The liberal churches’ pastoral response to marginalized groups has been stronger than their theological response. The Episcopal Church, for instance, has shown leadership in appointing women clergy at all levels of authority, and in rolling back discrimination against GLBT clergy and laypeople. But apart from rebutting traditionalists’ interpretation of certain Bible verses to the contrary (“women keep silent in churches” and the like), we haven’t developed a positive Scripture-based ethic to replace conservative sexual mores.

To begin with, the concept of “inclusion” can’t bear all the weight we place on it. Postmodernist gadfly Stanley Fish, a professor of law and literature, has written many books urging progressives to flesh out their substantive values and proclaim them fearlessly, rather than hiding behind procedural values that give the false appearance of neutrality. “Inclusion” is one of his favorite targets. Every community has boundaries, implicit or explicit, to exclude those values and behaviors that the community simply cannot tolerate without jeopardizing its reason for existence. When we dodge conflict by pretending that there are no boundaries, we are also evading the accountability of a communal discussion about where those boundaries should be.

With respect to the status of GLBT Christians, the liberal church would welcome them unconditionally, while the conservative church would say that they have to acknowledge and work on correcting their sinful tendencies in order to be members in good standing. But why do we disagree?

Is it because we can explain why gender nonconformity and same-sex intercourse are not sinful according to Scripture? If so, have we articulated principles of responsible interpretation, so that our departure from the apparent meaning of other Biblical proscriptions does not degenerate into a free-for-all?

Is it because we don’t consider Scripture authoritative, or at least not more authoritative than reason and experience? The same question applies, as well as the question of whether we have made our religion irrelevant.

Or do we take the lazy way out and invoke “inclusion”? Here is where it gets knotty. Because there must be–there should be–some instances where the liberal church would put moral conditions on inclusion. Pedophiles, sexual harassers, “johns” who purchase exploited and trafficked women, perpetrators of domestic violence, maybe even adulterers. Economic exploitation could also come in for criticism if the rights and wrongs of the situation are clear enough (e.g. sweatshop labor, human trafficking).

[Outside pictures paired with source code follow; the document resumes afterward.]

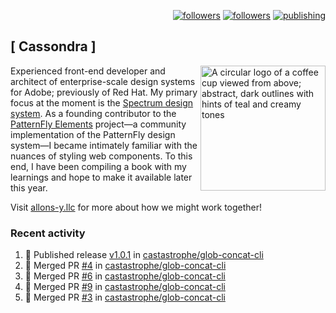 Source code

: <p align="right"><a rel="me" href="https://front-end.social/@castastrophe">
    <img alt="followers" title="Follow me on Mastodon" src="https://img.shields.io/mastodon/follow/109297102751309835?domain=https%3A%2F%2Ffront-end.social&label=Follow&logo=mastodon&logoColor=white&style=for-the-badge&labelColor=008080&color=006969"/></a>
  <a href="https://codepen.io/castastrophe/">
    <img alt="followers" title="Follow me on CodePen" src="https://img.shields.io/badge/16-1?color=640464&labelColor=7c007c&style=for-the-badge&logo=codepen&label=Follow"/></a>
<a href="https://castastrophe.medium.com/">
    <img alt="publishing" title="View articles on Medium" src="https://img.shields.io/badge/107-1?color=666&labelColor=444&label=subscribe&logo=medium&logoColor=white&style=for-the-badge"/></a>
</p>

## [&nbsp;Cassondra&nbsp;]

<img align="right" src="https://github-production-user-asset-6210df.s3.amazonaws.com/1840295/253016758-ba468774-1cd3-42c2-8f43-947b5eeb5edf.png" height="200" alt="A circular logo of a coffee cup viewed from above; abstract, dark outlines with hints of teal and creamy tones">

Experienced front-end developer and architect of enterprise-scale design systems for Adobe; previously of Red Hat. My primary focus at the moment is the [Spectrum design system](https://github.com/adobe/spectrum-css). As a founding contributor to the [PatternFly&nbsp;Elements](https://github.com/patternfly/patternfly-elements) project&mdash;a community implementation of the PatternFly design system&mdash;I became intimately familiar with the nuances of styling web components. To this end, I have been compiling a book with my learnings and hope to make it available later this year.

Visit [allons-y.llc](http://allons-y.llc/) for more about how we might work together!

### Recent activity

<!--START_SECTION:activity-->
1. 🚀 Published release [v1.0.1](https://github.com/castastrophe/glob-concat-cli/releases/tag/v1.0.1) in [castastrophe/glob-concat-cli](https://github.com/castastrophe/glob-concat-cli)
2. 🎉 Merged PR [#4](https://github.com/castastrophe/glob-concat-cli/pull/4) in [castastrophe/glob-concat-cli](https://github.com/castastrophe/glob-concat-cli)
3. 🎉 Merged PR [#6](https://github.com/castastrophe/glob-concat-cli/pull/6) in [castastrophe/glob-concat-cli](https://github.com/castastrophe/glob-concat-cli)
4. 🎉 Merged PR [#9](https://github.com/castastrophe/glob-concat-cli/pull/9) in [castastrophe/glob-concat-cli](https://github.com/castastrophe/glob-concat-cli)
5. 🎉 Merged PR [#3](https://github.com/castastrophe/glob-concat-cli/pull/3) in [castastrophe/glob-concat-cli](https://github.com/castastrophe/glob-concat-cli)
<!--END_SECTION:activity-->
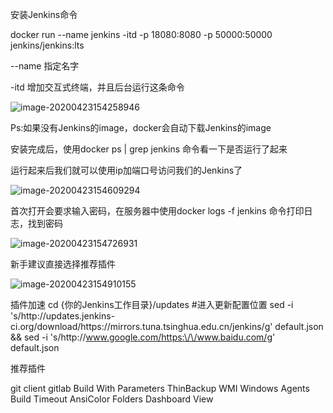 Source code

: 安装Jenkins命令 

docker run --name jenkins -itd -p 18080:8080 -p 50000:50000 jenkins/jenkins:lts

--name 指定名字

-itd 增加交互式终端，并且后台运行这条命令

![image-20200423154258946](https://img.xing666.net/2020-04-23-081421.jpg)

Ps:如果没有Jenkins的image，docker会自动下载Jenkins的image

安装完成后，使用docker ps | grep jenkins 命令看一下是否运行了起来

运行起来后我们就可以使用ip加端口号访问我们的Jenkins了

![image-20200423154609294](https://img.xing666.net/2020-04-23-081430.jpg)



首次打开会要求输入密码，在服务器中使用docker logs -f jenkins 命令打印日志，找到密码

![image-20200423154726931](https://img.xing666.net/2020-04-23-081436.jpg)

新手建议直接选择推荐插件

![image-20200423154910155](https://img.xing666.net/2020-04-23-081441.jpg)



插件加速
cd {你的Jenkins工作目录}/updates #进入更新配置位置
sed -i 's/http:\/\/updates.jenkins-ci.org\/download/https:\/\/mirrors.tuna.tsinghua.edu.cn\/jenkins/g' default.json && sed -i 's/http:\/\/www.google.com/https:\/\/www.baidu.com/g' default.json

推荐插件

git client    gitlab 
Build With Parameters
ThinBackup
WMI Windows Agents
Build Timeout
AnsiColor
Folders
Dashboard View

I don’t mean that these people would always be banned from church or denied communion, though that might also be necessary. But at the very least, the church would publicly deem those behaviors unacceptable, and press sinners to repent and reform. (When was the last time you heard the word “sin” in your liberal church? Just asking.)

As it is, we flip back and forth between the rationales that “Jesus welcomed everybody” and “Jesus didn’t condemn homosexuality” as if they were the same. They aren’t. Jesus didn’t actually welcome everybody. He called some behaviors sinful, and he said that some sins were serious enough to be incompatible with the kingdom of Heaven. Whether we understand that as a statement about the afterlife, or about the kind of society he wants us to create here and now, the point is that our concepts of inclusion and tolerance owe more to Enlightenment philosophy than to the Bible.

Another, theologically more important, pitfall of the inclusion paradigm is that it keeps the church’s power in the hands of the human heterosexual majority rather than conceding it to God. It shouldn’t be about whether we are convinced to let gays into “our” church. It’s about universal access to the Holy Spirit. It’s about humbling ourselves and problematizing our privileges so that we learn to view any type of group-based domination as a historical accident rather than a divine right.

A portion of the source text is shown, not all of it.